→ Your instructions: Scan the records below, and wherever a line has the word "write", pull it out.

→ Data shown:
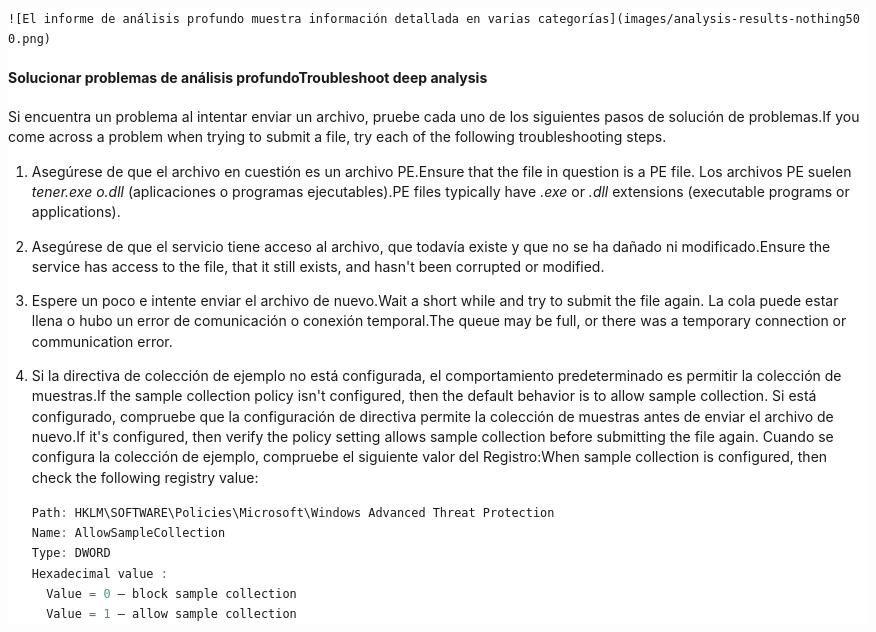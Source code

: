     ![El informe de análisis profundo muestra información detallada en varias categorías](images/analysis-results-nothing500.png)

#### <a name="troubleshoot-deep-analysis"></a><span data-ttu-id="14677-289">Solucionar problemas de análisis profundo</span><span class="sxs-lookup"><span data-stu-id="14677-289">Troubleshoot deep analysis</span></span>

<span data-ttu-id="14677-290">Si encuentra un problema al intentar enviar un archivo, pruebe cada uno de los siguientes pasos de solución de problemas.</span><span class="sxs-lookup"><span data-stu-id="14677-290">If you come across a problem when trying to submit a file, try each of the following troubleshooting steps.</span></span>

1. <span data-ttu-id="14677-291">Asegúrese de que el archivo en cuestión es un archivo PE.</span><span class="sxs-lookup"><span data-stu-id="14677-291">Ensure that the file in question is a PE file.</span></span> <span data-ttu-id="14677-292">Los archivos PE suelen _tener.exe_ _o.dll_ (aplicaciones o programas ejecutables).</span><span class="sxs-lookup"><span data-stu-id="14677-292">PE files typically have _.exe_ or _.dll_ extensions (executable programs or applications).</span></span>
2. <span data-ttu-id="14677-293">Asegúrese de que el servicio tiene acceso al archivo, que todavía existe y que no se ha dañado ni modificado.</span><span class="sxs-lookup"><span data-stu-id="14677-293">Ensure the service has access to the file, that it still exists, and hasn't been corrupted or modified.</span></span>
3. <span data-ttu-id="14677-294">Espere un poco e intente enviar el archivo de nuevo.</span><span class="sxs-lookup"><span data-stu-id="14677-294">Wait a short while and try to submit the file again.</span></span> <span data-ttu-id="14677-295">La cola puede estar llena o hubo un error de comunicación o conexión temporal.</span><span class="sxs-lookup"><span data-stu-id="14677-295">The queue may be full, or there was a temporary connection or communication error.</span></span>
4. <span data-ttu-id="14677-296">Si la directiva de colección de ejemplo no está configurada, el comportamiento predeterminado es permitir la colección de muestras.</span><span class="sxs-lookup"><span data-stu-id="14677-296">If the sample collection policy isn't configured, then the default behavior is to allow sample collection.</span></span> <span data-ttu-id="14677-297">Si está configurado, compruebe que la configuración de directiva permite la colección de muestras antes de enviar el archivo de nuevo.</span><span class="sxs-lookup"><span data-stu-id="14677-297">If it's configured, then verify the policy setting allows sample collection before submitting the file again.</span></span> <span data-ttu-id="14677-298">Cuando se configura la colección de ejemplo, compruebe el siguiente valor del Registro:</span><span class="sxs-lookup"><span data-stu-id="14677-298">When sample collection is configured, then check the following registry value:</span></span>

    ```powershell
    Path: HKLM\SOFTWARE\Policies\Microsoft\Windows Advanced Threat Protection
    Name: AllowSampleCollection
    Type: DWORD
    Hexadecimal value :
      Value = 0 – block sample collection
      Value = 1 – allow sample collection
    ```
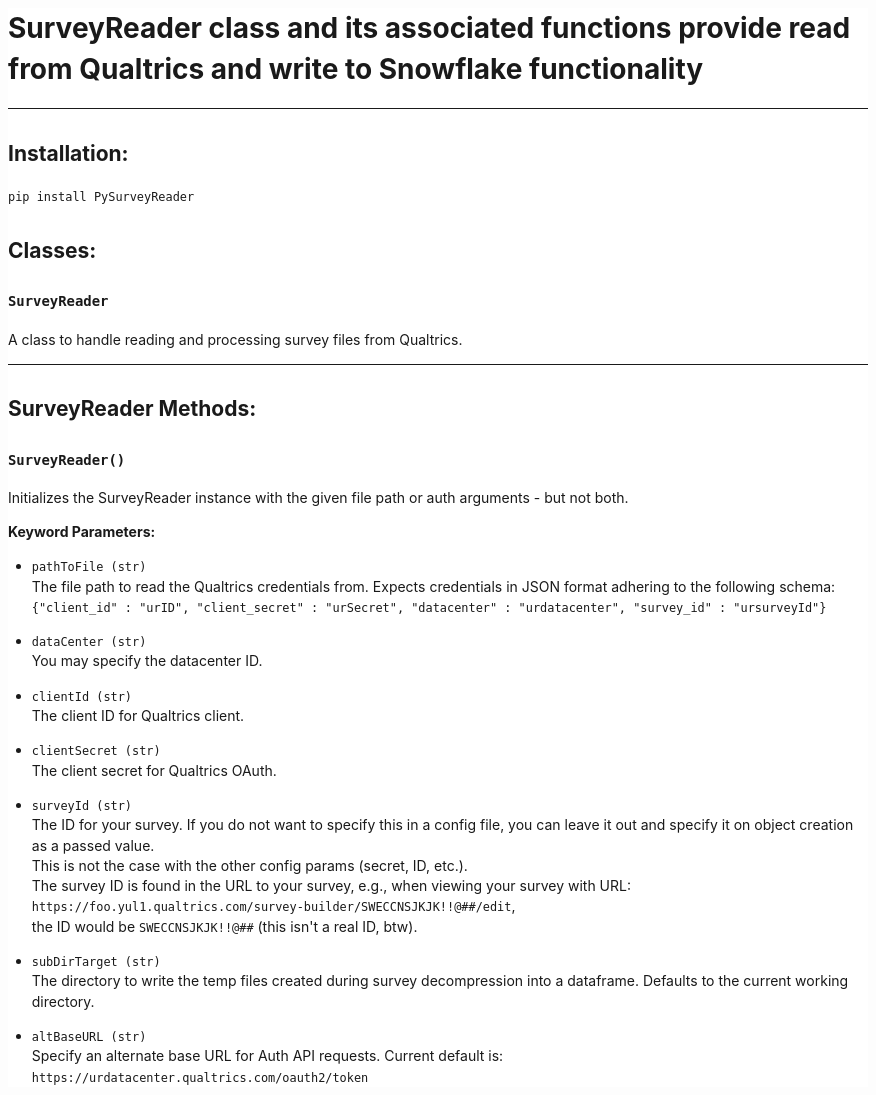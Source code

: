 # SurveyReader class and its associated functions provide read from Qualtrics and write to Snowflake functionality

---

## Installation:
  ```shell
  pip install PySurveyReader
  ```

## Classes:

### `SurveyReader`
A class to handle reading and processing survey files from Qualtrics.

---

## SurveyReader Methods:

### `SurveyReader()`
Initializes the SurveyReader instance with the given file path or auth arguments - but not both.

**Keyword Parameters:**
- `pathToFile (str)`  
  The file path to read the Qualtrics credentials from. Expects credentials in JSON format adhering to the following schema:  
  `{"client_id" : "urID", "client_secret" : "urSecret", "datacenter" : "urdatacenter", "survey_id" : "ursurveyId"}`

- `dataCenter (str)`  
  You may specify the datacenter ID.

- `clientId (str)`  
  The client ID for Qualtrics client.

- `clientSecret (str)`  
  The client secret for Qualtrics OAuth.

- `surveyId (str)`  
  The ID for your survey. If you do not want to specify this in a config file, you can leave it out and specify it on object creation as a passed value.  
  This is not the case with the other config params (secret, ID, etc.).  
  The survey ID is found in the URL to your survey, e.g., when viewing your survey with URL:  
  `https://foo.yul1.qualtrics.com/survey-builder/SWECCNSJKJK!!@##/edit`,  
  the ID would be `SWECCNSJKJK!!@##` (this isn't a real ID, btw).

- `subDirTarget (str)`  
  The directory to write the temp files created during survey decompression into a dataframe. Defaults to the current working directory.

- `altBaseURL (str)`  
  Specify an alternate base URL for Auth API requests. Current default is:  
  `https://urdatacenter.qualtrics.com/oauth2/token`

==

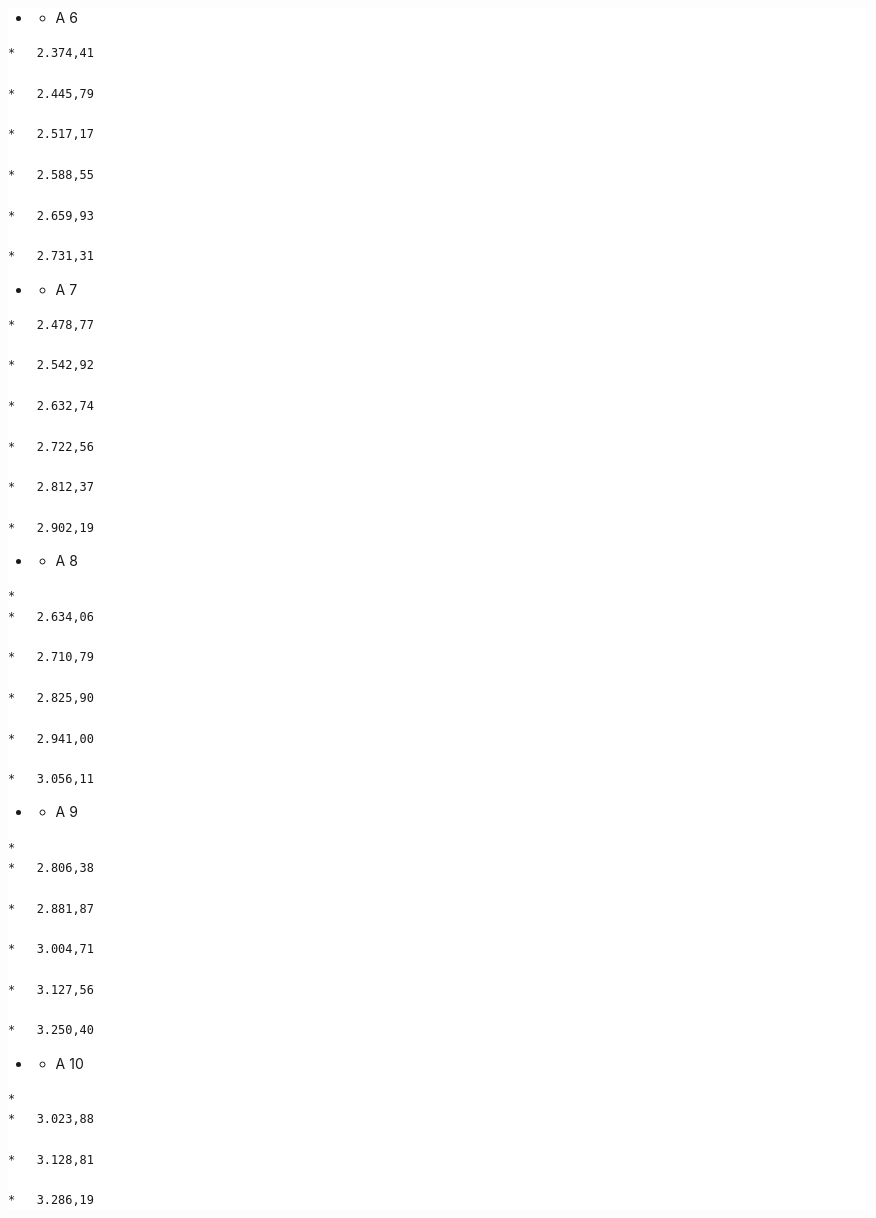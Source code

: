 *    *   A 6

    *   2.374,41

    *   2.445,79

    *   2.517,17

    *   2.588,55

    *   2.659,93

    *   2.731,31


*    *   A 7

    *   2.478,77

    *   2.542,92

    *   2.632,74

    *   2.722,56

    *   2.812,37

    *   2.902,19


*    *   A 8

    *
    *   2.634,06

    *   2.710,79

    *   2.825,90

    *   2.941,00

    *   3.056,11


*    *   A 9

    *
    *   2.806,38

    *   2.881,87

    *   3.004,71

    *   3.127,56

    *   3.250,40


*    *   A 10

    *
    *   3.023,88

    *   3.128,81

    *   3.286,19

→ Reply to the task:
: # SurveyReader class and its associated functions provide read from Qualtrics and write to Snowflake functionality
  The directory to write the temp files created during survey decompression into a dataframe. Defaults to the current working directory.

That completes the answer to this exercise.